- _Dataset content_:

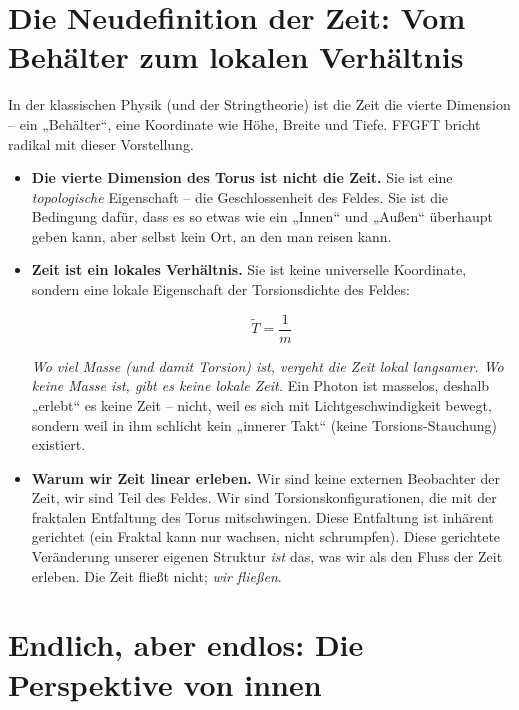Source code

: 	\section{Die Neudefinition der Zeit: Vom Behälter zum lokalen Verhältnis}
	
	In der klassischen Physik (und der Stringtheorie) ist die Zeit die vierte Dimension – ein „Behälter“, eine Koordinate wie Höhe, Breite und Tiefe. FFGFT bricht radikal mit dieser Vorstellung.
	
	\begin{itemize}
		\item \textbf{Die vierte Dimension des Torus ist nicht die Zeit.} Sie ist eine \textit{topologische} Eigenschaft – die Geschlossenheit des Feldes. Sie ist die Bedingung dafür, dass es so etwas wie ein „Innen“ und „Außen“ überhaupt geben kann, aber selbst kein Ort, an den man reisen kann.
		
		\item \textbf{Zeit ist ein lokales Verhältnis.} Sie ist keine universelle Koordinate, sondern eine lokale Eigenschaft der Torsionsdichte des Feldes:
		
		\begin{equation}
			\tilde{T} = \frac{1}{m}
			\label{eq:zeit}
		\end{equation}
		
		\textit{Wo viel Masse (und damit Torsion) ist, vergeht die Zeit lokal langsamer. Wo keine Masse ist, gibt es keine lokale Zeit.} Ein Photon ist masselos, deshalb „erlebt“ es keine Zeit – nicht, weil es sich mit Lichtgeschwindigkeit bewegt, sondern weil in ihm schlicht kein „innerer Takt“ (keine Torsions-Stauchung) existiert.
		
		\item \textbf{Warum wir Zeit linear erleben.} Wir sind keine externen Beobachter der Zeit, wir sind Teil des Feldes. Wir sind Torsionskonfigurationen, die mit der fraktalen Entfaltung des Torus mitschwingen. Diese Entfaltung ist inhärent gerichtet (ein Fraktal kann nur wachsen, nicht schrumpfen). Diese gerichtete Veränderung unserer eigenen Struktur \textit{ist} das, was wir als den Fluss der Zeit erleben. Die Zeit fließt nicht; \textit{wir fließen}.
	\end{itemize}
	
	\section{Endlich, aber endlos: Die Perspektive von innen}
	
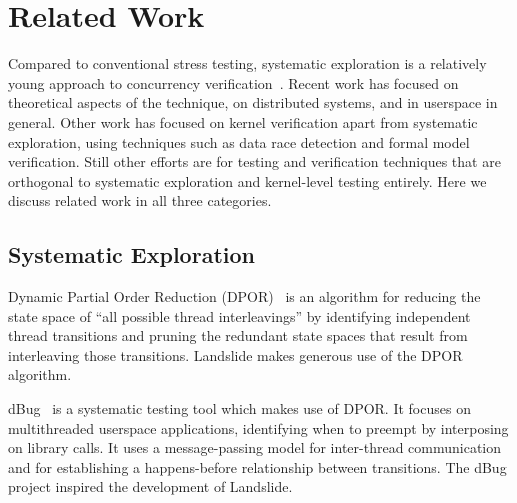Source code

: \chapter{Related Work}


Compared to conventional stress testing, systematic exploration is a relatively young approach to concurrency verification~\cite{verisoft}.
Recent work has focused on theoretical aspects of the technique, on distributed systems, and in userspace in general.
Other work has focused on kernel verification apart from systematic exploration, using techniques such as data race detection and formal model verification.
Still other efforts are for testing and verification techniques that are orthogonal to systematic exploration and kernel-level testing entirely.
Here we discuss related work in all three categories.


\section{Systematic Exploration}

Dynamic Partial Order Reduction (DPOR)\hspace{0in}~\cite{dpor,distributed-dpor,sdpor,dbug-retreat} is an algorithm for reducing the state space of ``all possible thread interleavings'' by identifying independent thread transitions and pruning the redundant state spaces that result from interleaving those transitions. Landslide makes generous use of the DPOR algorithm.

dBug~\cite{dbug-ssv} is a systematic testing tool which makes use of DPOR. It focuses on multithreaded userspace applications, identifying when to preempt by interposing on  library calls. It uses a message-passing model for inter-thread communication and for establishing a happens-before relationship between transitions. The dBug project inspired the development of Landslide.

==

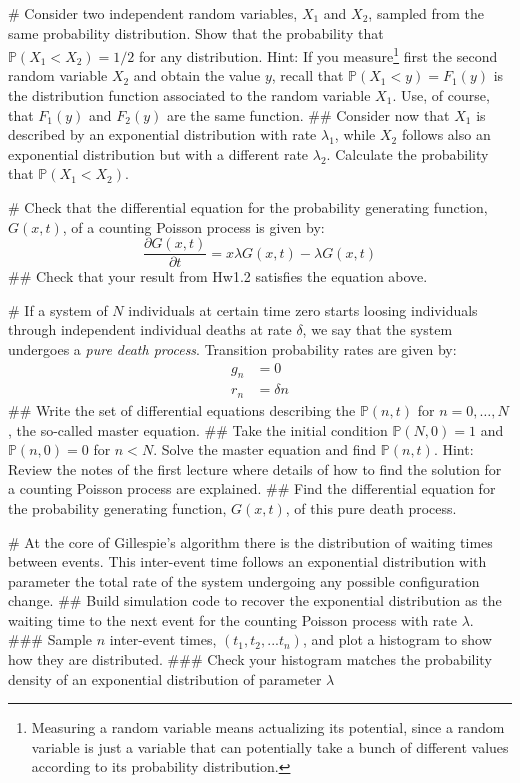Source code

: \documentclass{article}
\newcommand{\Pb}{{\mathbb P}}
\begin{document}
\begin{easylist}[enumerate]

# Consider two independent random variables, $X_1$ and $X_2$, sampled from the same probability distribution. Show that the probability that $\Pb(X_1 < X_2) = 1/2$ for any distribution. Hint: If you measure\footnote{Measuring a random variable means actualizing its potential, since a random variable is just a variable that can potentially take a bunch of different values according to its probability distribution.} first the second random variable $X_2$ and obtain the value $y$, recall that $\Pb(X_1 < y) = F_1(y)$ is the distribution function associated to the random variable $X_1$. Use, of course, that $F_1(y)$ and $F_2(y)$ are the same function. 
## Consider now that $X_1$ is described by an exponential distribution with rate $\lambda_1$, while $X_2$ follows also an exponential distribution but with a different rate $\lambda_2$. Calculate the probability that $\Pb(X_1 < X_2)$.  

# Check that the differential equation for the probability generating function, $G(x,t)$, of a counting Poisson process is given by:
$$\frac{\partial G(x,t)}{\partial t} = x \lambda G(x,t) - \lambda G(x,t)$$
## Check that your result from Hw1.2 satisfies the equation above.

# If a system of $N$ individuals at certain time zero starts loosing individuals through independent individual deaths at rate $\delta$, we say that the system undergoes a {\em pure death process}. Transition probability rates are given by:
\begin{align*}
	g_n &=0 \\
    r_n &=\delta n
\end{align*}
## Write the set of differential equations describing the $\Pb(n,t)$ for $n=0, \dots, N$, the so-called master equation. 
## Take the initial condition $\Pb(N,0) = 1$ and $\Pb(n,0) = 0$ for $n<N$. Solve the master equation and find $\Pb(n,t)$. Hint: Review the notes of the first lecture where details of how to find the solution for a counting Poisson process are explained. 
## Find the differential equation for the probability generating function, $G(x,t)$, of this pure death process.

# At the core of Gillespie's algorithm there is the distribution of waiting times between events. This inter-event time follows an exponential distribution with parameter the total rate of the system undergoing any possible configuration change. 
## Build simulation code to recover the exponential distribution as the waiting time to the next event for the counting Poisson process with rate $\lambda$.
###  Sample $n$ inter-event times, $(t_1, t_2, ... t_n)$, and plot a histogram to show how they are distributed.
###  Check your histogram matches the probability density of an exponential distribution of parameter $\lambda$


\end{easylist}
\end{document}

- _Work to complete_: Write down how many lines in the data contain "possible". Add nothing else.

- _Answer to the exercise_: 2